In a sense, the conspiracy theories about a Bush coup were actually correct: the Bush administration didn’t truly end. All of its imperialist, power-serving agendas remained in place and were expanded under the apparent oversight of the following administration. The same thing happened after the Obama administration, and the same thing—whether in 2021 or 2025—will happen after the Trump administration. The disturbing fact of the matter is that if you ignore election dates and just look at the numbers and raw data of US government behavior over the years, you can’t really tell who is president or which political party is in power at any given point in time.
The mechanism which ensures the perpetuation of the same policies from administration to administration used to be referred to by analysts as the “deep state,” back before Trump and his supporters hijacked that term and began using it to essentially mean something like “Democrats and anyone who doesn’t like Trump.” Originally the term deep state referred not to one political party, nor to some shadowy cabal of Illuminati or Satanists or reptilians, but to the simple and undeniable fact that unelected power structures exist and tend to influence America’s official elected government. It wasn’t a conspiracy theory, it was a concept used in political analysis to describe how US government agencies and plutocrats form loose alliances with each other and with official Washington to influence government policy and behavior.
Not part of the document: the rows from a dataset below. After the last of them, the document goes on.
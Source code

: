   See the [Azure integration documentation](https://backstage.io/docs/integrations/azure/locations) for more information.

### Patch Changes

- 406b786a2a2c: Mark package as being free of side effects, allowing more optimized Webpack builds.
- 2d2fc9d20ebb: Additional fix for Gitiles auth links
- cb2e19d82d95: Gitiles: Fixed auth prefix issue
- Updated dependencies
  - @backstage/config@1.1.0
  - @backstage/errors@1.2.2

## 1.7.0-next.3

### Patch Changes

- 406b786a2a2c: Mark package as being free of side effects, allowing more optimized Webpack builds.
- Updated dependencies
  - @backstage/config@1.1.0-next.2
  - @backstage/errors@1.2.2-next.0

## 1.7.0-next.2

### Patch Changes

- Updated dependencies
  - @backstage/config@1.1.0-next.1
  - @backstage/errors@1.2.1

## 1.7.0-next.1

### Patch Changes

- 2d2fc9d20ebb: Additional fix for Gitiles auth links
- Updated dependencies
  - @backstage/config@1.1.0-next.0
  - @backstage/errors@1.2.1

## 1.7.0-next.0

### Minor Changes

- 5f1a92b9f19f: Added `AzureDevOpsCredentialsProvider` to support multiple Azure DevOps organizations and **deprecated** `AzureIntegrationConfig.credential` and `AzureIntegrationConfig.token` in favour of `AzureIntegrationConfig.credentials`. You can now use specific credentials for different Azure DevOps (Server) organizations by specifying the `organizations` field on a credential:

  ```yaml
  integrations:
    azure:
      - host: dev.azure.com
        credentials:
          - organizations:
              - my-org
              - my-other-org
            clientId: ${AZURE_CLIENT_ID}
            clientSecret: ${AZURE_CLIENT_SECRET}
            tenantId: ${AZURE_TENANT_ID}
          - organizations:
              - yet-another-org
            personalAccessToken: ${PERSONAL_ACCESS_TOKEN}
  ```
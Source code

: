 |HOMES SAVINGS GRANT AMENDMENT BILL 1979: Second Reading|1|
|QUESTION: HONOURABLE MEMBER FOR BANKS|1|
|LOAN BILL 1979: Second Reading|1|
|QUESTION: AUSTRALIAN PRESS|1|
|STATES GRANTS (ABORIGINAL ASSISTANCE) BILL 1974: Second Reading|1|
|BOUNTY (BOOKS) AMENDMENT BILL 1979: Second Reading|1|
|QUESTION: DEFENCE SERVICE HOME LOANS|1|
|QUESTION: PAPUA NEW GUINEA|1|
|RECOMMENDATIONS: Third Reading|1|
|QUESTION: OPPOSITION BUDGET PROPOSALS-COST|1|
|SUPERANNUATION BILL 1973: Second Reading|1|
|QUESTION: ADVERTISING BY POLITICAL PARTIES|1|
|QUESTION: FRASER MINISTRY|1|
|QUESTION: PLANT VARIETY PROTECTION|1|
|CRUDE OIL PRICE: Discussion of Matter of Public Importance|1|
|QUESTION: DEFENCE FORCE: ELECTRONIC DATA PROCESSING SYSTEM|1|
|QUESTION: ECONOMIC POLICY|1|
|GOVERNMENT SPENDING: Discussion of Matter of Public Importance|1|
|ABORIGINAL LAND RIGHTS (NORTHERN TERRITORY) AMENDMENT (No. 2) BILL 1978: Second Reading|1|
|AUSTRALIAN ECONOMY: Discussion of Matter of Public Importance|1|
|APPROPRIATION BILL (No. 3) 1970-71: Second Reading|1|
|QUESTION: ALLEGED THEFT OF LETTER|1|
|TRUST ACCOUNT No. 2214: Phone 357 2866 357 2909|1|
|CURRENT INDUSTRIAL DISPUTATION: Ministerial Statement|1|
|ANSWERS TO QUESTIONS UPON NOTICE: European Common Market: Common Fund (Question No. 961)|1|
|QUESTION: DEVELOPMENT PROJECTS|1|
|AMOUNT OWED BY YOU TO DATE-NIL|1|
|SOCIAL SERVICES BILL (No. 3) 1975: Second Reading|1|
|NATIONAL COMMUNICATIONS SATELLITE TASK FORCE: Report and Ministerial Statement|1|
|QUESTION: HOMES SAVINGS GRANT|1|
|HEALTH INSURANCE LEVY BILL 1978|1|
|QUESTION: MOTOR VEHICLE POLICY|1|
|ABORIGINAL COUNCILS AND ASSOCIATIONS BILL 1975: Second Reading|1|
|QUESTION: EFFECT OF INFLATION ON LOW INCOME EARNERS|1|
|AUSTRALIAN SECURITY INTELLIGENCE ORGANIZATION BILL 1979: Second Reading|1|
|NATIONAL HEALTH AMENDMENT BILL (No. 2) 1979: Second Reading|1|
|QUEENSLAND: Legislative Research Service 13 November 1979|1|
It is inevitable that such a permanent second government would exist in the current iteration of the United States, if you think about it. It’s impossible to have a globe-spanning empire of the sort America now has without long-term plans spanning years or decades for securing control of world resources, undermining rivals, securing more compliant allies, and ensuring military and economic hegemony. If the US were a normal nation which simply minded its own affairs, a permanent government wouldn’t be necessary. But because it isn’t, one is.
I very seldom use the term deep state anymore, because its meaning in mainstream discourse has been completely corrupted. Now when I want to point to America’s permanent unelected power structures I usually use the word “oligarchy” or “empire,” or simply “establishment.”
This is why I haven’t been especially focused on the US presidential race, despite the Democratic primaries hitting fever pitch intensity. While I believe the race can be a useful tool for forcing establishment propagandists to expose themselves (virulent “never Trump” neocon Bret Stephens just came out in support of Trump if the Democratic nominee is anyone to the left of Pete Buttigeig, for example), the result of the 2020 election isn’t going to change a whole hell of a lot.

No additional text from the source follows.